→ **Work required**
Which lines of the data contain the string "await"? Show each of them.

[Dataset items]
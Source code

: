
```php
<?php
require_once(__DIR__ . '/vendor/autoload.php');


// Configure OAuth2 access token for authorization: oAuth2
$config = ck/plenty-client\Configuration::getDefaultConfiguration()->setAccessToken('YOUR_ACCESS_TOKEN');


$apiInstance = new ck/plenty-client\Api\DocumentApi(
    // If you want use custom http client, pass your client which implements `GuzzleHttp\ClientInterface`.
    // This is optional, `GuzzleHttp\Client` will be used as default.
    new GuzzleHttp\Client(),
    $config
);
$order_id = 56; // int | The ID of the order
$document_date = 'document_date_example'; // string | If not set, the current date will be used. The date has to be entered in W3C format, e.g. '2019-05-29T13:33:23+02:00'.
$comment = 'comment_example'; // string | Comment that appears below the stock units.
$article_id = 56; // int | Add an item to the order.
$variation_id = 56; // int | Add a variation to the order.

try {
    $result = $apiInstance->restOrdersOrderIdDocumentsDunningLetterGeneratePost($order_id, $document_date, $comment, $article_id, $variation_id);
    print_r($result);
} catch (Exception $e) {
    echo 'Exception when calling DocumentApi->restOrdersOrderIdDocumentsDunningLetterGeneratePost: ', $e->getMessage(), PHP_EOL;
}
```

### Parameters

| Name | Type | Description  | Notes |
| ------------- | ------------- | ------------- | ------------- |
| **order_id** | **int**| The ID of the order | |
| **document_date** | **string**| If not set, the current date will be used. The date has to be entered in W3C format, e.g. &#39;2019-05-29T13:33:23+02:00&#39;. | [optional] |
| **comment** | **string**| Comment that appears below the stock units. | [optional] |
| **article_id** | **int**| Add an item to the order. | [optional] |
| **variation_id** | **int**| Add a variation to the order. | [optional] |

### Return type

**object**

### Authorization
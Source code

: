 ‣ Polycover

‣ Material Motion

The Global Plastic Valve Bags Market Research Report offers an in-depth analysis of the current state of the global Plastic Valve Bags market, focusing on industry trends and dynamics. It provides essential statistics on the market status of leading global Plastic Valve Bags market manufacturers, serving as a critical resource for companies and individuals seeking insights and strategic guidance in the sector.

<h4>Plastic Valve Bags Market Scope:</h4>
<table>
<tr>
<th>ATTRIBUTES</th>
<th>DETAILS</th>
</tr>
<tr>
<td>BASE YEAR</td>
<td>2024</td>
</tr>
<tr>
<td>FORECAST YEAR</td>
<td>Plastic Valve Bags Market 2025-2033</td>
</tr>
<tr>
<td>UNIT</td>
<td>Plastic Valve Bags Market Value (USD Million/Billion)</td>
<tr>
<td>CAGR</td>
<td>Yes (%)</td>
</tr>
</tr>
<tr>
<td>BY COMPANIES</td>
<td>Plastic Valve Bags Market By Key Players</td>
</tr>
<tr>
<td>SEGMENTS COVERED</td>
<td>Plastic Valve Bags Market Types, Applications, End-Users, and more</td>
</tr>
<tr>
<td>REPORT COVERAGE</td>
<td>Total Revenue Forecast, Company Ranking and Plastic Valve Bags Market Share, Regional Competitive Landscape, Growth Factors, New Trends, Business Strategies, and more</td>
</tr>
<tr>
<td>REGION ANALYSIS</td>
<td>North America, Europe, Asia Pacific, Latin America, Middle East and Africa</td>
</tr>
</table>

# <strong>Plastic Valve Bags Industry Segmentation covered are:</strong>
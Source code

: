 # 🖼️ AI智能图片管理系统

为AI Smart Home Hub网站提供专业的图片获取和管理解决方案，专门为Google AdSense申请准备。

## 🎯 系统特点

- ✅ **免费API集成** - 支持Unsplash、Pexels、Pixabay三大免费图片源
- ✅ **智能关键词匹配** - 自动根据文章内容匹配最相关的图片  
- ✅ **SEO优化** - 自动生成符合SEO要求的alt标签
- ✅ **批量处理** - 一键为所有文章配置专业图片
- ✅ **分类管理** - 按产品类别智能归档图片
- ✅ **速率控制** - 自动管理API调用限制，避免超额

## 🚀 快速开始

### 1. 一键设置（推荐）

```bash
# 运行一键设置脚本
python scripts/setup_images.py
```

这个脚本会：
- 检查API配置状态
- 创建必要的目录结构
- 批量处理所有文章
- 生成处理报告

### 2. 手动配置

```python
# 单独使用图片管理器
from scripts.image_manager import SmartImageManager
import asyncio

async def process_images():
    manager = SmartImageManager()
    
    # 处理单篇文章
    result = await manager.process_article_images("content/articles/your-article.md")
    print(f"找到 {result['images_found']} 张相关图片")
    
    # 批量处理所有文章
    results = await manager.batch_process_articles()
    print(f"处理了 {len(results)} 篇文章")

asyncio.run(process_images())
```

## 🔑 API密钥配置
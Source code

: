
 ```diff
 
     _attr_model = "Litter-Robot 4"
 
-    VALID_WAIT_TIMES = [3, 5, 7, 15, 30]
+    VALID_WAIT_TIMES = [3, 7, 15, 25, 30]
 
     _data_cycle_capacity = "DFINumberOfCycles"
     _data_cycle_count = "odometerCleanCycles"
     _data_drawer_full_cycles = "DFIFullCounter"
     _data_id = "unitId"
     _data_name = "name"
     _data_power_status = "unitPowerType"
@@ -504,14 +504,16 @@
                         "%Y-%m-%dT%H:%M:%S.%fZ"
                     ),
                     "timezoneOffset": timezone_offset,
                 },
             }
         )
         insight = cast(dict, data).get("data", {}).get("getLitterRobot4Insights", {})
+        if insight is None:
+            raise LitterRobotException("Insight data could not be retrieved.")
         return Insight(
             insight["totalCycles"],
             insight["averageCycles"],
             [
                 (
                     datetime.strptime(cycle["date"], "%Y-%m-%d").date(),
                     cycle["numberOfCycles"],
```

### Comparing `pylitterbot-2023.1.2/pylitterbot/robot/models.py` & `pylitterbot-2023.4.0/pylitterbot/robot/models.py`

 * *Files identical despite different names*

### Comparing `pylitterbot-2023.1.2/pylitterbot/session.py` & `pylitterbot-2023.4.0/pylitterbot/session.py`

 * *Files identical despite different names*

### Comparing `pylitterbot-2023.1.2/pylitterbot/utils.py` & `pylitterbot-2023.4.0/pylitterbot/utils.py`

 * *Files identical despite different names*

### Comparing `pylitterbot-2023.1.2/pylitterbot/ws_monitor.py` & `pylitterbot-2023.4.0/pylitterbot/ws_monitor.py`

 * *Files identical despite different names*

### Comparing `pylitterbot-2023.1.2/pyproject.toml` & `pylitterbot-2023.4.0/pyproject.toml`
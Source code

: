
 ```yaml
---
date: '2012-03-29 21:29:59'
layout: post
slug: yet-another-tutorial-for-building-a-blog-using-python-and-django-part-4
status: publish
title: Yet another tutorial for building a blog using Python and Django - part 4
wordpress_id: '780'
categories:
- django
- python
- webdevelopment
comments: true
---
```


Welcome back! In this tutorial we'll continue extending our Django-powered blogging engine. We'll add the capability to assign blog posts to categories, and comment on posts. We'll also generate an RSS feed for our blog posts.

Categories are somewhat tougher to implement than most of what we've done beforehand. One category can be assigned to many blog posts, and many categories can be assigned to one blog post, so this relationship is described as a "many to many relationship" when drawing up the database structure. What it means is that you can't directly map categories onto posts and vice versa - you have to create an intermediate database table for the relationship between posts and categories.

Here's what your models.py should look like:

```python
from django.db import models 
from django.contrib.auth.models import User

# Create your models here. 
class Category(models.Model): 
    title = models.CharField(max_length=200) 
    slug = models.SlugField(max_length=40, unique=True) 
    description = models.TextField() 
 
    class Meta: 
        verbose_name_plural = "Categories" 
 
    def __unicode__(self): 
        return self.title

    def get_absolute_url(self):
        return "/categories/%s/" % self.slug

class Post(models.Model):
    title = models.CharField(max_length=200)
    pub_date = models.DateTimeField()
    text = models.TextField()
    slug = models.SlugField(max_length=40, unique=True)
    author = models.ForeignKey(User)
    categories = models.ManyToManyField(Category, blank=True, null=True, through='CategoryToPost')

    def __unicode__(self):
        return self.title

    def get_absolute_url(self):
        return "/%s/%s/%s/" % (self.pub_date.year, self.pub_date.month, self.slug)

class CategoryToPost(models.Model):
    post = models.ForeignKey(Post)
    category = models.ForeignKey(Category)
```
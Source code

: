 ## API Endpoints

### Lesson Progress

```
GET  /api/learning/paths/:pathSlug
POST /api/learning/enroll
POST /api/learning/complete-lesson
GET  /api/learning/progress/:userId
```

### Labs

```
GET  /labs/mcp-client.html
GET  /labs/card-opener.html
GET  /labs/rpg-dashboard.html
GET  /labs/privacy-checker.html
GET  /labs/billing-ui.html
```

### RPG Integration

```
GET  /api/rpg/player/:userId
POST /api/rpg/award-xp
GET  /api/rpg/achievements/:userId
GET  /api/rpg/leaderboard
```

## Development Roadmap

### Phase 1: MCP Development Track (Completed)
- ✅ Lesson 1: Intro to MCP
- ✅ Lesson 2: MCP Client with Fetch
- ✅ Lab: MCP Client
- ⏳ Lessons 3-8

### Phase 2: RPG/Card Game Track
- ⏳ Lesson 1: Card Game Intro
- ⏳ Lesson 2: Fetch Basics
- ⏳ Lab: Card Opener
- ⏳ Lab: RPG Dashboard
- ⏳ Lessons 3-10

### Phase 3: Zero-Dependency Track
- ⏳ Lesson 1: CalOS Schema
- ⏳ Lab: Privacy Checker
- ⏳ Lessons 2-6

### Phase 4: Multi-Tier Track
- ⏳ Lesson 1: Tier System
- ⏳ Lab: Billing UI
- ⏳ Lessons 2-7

→ **Exercise answer**
    result = await manager.process_article_images("content/articles/your-article.md")
    results = await manager.batch_process_articles()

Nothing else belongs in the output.